Research News

How Fish Gills Inspired Clog-Free Filters to Tackle Ocean Pollution

July 19, 2022
Image caption: Bioinspired antifouling membrane filtration device

 

A novel filtration device has the potential to filter wastewater much more efficiently and in an environmentally-safe manner, using 3D printing to manufacture structures based on fish gills. 

 

Their device is chemical-free and uses a 3D printing-on-membrane approach to develop a single device that mimics the shape and high surface area of fish gills at the microscale.

 

Prof. TieJun Zhang, Professor of Mechanical Engineering; Dr. Hongxia Li, Postdoctoral Research Fellow; Dr. Aikifa Raza, Research Scientist; and Dr. Faisal AlMarzooqi, Assistant Professor of Chemical Engineering; with Shaojun Yuan, Sichuan University; and Nicholas Fang, MIT, published their results in Scientific Reports.

 

Membrane filtration is a widely used technique with applications from the biomedical industry to environmental sciences. At its simplest, the water-filtration process sees purified water permeate through the membrane, while contaminants such as microplastics, oil droplets, and other soluble pollutants are stopped by the membrane.

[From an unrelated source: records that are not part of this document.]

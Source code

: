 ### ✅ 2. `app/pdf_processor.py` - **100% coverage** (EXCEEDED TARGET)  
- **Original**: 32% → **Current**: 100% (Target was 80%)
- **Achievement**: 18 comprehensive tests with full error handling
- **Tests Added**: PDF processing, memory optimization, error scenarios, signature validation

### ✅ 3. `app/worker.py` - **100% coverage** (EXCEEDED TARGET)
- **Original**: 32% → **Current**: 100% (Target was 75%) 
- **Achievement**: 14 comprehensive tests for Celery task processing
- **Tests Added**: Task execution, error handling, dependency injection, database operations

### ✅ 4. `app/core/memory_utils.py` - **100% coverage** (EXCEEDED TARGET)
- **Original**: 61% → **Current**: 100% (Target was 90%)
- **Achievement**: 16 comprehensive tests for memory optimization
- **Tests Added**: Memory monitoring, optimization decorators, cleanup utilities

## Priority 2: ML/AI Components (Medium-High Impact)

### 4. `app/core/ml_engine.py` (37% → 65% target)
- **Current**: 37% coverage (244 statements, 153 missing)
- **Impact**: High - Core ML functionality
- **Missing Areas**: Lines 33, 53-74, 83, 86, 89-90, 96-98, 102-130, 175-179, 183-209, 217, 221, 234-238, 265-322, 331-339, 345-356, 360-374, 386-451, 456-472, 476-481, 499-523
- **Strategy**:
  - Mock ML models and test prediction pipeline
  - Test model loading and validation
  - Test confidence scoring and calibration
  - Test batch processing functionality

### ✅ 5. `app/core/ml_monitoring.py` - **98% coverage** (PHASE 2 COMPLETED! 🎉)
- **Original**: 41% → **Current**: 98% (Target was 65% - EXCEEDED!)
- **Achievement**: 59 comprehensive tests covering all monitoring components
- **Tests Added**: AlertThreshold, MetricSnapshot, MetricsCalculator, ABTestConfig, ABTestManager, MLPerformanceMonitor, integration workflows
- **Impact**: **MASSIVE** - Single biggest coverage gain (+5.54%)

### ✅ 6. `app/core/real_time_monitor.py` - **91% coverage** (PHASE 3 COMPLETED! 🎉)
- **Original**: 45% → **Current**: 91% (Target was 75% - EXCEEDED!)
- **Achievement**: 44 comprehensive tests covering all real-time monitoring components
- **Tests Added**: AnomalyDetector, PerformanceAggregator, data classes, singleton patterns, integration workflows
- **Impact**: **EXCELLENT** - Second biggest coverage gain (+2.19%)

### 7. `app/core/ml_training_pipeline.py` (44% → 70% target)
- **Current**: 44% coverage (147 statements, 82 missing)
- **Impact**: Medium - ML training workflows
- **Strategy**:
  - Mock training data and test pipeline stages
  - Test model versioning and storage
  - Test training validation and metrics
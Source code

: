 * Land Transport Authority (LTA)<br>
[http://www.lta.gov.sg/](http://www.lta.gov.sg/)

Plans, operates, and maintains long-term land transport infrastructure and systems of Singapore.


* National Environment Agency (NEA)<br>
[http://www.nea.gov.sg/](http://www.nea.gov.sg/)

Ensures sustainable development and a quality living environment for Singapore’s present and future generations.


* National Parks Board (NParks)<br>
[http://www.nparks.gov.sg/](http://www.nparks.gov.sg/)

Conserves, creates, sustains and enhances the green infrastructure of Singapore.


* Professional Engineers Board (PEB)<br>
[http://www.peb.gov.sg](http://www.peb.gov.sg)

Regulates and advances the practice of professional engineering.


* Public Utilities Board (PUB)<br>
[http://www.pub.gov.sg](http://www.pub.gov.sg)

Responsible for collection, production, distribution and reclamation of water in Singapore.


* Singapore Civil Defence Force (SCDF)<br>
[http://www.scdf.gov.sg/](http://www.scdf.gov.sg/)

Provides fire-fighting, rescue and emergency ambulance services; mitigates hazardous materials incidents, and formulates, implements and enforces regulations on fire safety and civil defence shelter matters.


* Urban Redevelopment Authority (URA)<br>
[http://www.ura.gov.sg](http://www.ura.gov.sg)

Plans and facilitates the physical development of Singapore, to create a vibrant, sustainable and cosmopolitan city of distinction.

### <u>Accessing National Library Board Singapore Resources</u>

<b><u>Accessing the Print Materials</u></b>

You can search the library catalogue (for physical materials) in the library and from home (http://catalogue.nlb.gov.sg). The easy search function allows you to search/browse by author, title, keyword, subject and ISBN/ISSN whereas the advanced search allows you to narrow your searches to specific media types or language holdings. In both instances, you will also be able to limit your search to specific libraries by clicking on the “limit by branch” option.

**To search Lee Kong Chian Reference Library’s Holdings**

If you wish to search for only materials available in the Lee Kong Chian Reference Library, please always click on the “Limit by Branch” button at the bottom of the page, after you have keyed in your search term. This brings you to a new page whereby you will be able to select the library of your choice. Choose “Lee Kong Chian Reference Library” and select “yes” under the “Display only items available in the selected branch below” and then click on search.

Some contaminants would accumulate on membrane surface, or get trapped in membrane. This trapping is the major bottleneck in effective water filtration, as, over time, the membrane becomes clogged with the separated particles.

 

Most solutions to overcome membrane clogging focus on developing novel materials or modifying the surface of the membrane, using metal oxides and photocatalytic materials to repel contaminants and prevent the membrane from degrading. However, such chemical approaches may be easy to implement and effective, but environmental concerns have been raised around their use in nature.

 

 

Many fish species feed by filtering food particles from huge volumes of water without clogging their oral filters. Their mouths contain structures called gill rakers, which work much in the same way that a spaghetti strainer or coffee filter functions: Water is forced through the pores of the filter, trapping the desired particles.

 

“Surface patterning and creating topological structures on membrane surfaces can manipulate the local hydrodynamics and prevent clogging on the membrane,” Prof. Zhang said. “With properly designed surface structures, the flow of water near the membrane surface can be controlled to inhibit the deposition of particles that would clog the membrane. For this, surface geometry is the key.”

 

Different surface structures like grooves and pyramids have demonstrated anti-fouling properties. Fish gills present these structures but they are remarkably complex, and replicating them is made possible only with emerging 3D printing techniques. Recent advances in micro-stereolithography 3D printing have made it possible to fabricate complex structures at the microscale, but it is still challenging to fabricate these surface architectures and membranes with nanometer pores at one-step, and usually, the nanoporous membrane has to be manufactured separately. With the new direct-printing on membrane technique used by the research team, the filtration membrane and complex surface structures can be integrated as an all-in-one device, making it the first of its kind for filtration purposes. A patent has been filed for this technique, towards its commercialization.

 

Gill raker-shaped structures were printed directly onto the membrane surface, with the final device integrating all the functional components of a filter.

 

“We developed a microfluidic filtration device,” Dr. Li said. “When we tested it against oily water and wastewater with microplastics, we found that the extraordinary anti-fouling performance of a fish gill-structured membrane originates from the unique flow behavior of the oil droplet and plastic microparticle during the filtration process. As the water containing the droplet/particle approaches one of the gill structures, the forces acting on the water cause the droplet/particle to ‘ricochet’ away, and thus avoid oil droplets or microplastics contaminating the membrane surface. In this way, even though the droplet/particle size is much smaller than the gap between two neighboring gill structures, it cannot pass through the gap and remains in the main flow of water. This means that only clean water passes through the membrane and the filtration device does not become clogged with contaminates.”

 

The potential application fields of printing on membrane are myriad and diverse, with membranes in microfluidics one of the most important. Integrated with the enormous variety of materials, morphologies, and design options, the ”print-and-play” microfluidic membrane devices can be readily tailored to other emerging energy, chemistry, bioengineering, and medical applications.